Task brief: Restate word for word the lines of the entries below, starting with the line that holds "- GitHub Actions" and ending with the line that holds "- Merge the PR (branch protection applies).", and no others.

◆ ◆ ◆ ◆ ◆

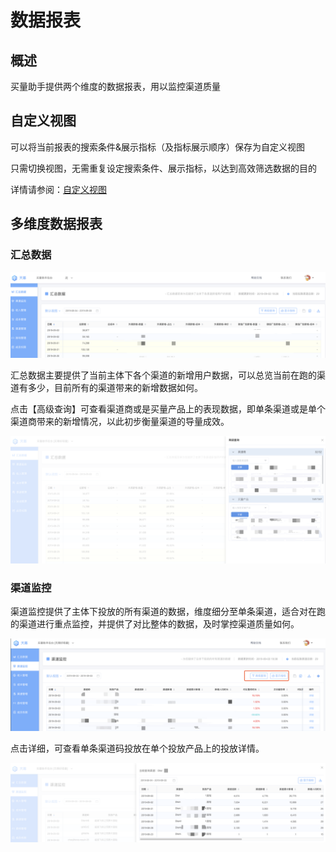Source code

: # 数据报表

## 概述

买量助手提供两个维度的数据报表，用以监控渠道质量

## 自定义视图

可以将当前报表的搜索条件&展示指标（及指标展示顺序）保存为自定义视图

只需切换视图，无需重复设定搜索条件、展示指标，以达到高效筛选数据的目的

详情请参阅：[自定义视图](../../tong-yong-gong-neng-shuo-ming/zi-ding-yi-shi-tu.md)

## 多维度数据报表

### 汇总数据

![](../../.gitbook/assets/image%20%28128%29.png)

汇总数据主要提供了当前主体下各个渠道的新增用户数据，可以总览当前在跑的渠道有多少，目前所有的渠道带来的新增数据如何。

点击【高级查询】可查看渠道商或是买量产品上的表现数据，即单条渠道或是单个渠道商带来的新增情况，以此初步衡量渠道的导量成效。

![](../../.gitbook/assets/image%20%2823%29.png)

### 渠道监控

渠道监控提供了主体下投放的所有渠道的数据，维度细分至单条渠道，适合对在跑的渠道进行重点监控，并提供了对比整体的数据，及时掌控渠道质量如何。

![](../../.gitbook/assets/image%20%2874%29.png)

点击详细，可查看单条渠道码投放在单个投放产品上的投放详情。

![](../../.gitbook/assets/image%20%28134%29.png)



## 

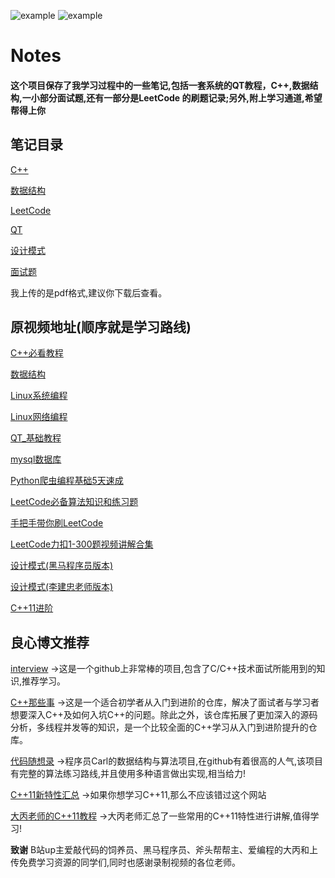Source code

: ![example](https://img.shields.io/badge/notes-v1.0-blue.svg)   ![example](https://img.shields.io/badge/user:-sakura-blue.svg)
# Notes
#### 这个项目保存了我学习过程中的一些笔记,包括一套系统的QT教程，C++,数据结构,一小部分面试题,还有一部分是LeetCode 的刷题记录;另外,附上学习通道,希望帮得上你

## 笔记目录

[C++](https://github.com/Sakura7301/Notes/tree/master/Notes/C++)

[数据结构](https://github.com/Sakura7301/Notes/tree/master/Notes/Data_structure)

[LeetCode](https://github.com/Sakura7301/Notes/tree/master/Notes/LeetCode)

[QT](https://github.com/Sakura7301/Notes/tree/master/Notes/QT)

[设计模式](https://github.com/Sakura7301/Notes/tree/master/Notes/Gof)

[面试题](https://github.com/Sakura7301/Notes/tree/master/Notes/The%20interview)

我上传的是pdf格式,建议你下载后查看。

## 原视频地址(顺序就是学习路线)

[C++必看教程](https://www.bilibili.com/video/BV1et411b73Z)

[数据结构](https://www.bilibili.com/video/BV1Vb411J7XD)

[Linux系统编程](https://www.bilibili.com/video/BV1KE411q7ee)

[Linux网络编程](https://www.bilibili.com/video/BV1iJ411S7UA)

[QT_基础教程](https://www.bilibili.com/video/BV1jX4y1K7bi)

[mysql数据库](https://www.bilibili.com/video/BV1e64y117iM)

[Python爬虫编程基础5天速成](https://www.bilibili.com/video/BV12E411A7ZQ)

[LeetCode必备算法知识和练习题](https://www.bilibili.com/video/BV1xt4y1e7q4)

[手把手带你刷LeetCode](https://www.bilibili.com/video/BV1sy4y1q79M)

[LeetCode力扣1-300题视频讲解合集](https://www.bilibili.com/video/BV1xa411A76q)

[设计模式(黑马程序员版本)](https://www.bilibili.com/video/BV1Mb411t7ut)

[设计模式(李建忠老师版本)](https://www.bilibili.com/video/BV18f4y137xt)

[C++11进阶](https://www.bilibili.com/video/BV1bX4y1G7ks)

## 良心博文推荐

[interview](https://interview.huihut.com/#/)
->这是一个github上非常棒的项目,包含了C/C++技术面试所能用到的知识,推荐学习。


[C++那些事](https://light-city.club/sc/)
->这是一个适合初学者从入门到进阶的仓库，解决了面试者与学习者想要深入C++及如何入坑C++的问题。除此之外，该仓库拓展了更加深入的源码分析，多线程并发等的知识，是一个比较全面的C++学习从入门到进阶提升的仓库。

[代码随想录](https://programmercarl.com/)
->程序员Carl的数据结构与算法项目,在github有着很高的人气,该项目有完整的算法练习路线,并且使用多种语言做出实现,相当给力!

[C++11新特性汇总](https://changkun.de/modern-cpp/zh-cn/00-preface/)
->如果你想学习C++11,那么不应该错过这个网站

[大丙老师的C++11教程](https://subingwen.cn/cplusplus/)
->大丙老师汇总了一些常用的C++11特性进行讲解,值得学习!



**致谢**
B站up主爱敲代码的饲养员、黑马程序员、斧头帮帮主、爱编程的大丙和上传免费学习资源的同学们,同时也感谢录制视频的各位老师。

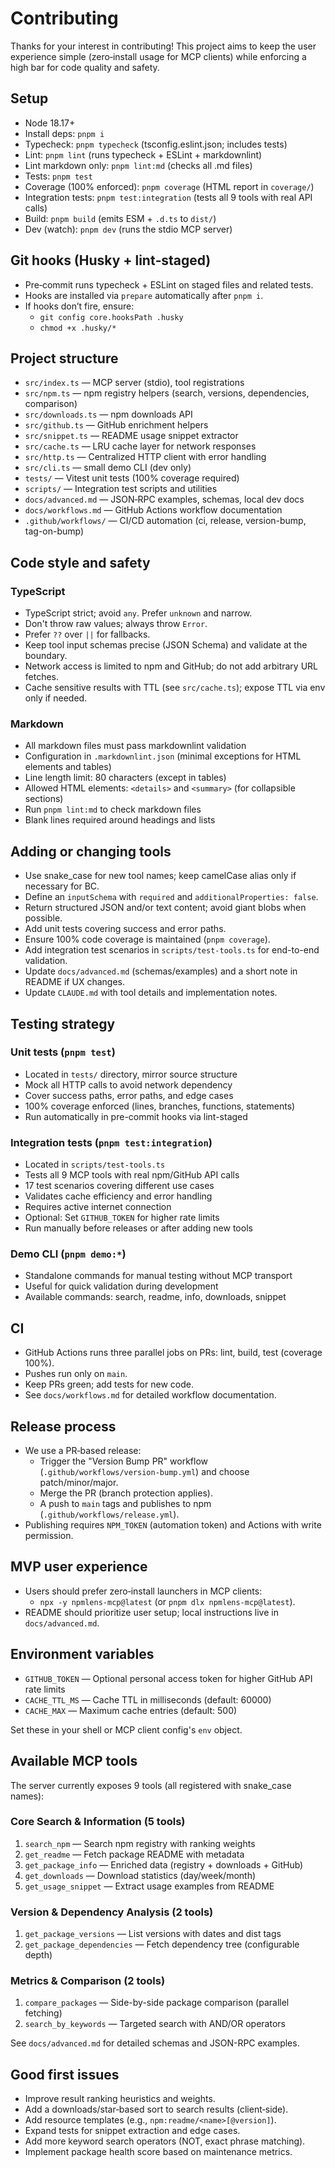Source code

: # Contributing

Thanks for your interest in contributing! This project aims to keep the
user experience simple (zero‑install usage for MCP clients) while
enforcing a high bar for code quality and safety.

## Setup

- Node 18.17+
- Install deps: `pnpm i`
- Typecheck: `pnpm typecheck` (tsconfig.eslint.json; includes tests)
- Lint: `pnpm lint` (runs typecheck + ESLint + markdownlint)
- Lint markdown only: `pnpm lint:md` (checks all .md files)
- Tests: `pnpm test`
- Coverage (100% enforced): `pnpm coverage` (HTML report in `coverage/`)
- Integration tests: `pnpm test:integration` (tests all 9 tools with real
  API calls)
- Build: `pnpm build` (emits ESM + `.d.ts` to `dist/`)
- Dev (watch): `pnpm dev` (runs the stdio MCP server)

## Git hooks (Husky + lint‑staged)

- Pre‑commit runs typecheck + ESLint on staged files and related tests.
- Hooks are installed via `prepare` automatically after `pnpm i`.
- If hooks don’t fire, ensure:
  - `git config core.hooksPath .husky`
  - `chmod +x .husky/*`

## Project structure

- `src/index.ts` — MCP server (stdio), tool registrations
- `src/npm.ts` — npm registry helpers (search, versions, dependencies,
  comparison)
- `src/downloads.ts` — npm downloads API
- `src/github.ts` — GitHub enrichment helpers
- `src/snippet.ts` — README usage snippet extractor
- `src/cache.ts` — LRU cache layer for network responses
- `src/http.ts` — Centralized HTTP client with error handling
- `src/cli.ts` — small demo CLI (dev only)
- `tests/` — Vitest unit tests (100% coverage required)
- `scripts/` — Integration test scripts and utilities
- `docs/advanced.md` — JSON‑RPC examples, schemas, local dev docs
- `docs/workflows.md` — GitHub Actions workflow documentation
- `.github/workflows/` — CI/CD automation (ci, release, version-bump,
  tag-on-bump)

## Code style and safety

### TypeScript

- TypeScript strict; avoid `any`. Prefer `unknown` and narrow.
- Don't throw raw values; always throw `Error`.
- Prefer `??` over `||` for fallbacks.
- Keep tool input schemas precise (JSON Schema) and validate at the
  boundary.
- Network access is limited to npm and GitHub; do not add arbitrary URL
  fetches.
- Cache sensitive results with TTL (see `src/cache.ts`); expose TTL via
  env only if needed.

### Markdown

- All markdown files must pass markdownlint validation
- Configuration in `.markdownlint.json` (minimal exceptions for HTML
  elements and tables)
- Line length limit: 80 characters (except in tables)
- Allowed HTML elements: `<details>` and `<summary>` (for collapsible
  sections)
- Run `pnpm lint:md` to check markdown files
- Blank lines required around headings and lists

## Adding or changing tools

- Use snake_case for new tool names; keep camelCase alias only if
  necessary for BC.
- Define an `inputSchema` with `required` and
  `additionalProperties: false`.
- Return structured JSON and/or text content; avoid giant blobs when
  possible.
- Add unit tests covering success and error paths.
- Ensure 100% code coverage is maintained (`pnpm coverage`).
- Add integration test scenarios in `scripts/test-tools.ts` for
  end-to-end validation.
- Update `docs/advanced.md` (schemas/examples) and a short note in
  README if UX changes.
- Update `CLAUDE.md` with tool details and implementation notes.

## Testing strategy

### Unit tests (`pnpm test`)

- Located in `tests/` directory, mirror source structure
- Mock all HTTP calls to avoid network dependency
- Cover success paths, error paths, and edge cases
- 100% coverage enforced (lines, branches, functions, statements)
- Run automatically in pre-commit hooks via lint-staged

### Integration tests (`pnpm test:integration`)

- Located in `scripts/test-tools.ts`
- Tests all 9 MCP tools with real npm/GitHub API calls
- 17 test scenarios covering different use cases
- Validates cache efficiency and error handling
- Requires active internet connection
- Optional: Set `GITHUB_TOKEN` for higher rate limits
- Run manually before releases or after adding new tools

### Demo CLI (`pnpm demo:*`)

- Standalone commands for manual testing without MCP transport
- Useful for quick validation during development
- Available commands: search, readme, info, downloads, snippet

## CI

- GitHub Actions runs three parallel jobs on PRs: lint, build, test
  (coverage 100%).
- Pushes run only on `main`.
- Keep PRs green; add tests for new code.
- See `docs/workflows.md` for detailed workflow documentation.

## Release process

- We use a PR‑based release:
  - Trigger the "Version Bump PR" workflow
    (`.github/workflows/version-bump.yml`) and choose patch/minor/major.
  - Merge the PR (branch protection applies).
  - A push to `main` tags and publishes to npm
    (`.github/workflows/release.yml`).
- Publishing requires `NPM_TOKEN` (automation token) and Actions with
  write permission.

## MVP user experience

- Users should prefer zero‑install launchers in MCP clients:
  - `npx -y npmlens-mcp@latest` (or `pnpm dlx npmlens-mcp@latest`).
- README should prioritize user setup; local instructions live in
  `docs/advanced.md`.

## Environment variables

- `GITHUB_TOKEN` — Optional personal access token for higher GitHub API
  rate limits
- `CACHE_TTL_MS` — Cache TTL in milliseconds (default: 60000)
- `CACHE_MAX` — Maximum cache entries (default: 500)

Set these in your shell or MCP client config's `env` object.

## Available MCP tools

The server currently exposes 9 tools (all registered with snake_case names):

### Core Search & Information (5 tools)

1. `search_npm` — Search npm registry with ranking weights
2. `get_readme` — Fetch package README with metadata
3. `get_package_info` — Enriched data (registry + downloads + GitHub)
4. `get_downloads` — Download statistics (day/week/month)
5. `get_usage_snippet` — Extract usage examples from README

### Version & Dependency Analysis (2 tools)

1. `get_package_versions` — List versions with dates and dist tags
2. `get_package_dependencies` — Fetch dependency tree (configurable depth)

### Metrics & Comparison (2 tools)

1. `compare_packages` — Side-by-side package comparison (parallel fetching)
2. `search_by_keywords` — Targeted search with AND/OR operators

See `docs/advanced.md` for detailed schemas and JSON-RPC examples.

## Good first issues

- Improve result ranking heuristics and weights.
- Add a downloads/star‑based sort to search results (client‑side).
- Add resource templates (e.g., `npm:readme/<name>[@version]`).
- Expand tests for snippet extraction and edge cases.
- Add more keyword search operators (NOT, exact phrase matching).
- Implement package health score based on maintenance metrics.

◆ ◆ ◆ ◆ ◆

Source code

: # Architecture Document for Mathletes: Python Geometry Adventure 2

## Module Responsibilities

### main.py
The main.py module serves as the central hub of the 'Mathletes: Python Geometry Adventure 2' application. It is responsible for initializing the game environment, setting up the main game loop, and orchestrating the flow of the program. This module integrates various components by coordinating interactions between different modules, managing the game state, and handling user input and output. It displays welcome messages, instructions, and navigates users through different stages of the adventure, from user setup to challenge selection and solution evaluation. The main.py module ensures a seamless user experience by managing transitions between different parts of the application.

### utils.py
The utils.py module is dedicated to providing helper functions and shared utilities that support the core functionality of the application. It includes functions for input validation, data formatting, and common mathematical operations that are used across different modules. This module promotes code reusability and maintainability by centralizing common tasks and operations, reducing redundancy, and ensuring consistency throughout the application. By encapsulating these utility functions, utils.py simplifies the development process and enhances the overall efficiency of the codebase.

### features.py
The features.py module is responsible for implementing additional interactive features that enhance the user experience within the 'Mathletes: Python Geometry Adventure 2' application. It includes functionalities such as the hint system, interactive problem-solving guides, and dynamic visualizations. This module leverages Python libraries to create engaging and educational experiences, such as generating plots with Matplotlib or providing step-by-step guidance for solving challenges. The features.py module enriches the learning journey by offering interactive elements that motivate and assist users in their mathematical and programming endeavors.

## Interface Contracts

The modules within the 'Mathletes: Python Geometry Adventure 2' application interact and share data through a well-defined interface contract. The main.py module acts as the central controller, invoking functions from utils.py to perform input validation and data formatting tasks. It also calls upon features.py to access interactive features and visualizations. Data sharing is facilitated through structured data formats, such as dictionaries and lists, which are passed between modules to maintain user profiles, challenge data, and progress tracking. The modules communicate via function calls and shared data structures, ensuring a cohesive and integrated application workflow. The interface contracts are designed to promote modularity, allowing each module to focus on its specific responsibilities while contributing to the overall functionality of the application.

◆ ◆ ◆ ◆ ◆

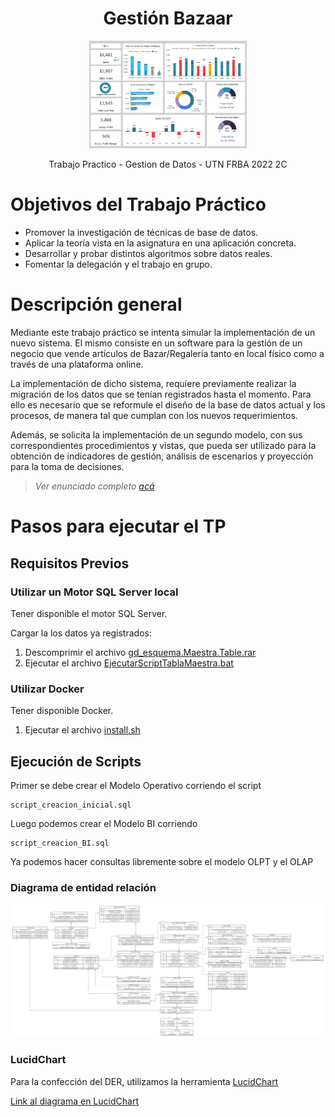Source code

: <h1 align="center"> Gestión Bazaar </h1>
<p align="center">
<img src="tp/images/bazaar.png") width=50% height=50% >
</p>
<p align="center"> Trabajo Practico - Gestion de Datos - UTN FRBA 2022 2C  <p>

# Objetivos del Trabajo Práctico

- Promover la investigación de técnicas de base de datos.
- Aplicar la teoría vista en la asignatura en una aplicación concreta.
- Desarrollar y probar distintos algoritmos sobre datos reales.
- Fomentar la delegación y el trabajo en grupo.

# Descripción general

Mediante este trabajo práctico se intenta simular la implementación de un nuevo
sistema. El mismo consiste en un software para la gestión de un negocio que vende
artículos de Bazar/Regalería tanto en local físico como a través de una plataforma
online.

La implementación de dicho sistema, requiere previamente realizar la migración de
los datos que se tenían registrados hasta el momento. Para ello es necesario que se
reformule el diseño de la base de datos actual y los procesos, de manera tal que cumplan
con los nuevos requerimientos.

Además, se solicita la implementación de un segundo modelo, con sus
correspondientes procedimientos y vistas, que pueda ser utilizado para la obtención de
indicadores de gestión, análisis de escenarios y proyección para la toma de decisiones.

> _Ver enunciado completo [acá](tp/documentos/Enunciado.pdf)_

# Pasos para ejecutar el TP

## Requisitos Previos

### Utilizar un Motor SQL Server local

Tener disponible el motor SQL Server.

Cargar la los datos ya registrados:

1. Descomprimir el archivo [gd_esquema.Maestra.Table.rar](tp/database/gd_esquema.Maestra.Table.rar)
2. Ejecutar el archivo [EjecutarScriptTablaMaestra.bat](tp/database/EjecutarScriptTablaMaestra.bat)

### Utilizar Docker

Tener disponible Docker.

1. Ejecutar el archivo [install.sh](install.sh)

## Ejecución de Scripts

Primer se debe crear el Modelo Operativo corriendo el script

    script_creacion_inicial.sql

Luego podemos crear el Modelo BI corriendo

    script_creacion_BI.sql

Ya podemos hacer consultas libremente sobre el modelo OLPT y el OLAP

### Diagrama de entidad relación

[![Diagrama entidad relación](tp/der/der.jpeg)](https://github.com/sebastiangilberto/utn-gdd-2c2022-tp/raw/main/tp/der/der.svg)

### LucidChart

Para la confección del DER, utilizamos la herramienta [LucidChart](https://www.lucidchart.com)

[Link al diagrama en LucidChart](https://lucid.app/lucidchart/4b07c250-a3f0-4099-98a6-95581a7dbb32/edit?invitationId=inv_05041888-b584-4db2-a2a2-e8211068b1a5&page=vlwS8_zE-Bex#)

◆ ◆ ◆ ◆ ◆

Your response:
- GitHub Actions runs three parallel jobs on PRs: lint, build, test
  (coverage 100%).
- Pushes run only on `main`.
- Keep PRs green; add tests for new code.
- See `docs/workflows.md` for detailed workflow documentation.

## Release process

- We use a PR‑based release:
  - Trigger the "Version Bump PR" workflow
    (`.github/workflows/version-bump.yml`) and choose patch/minor/major.
  - Merge the PR (branch protection applies).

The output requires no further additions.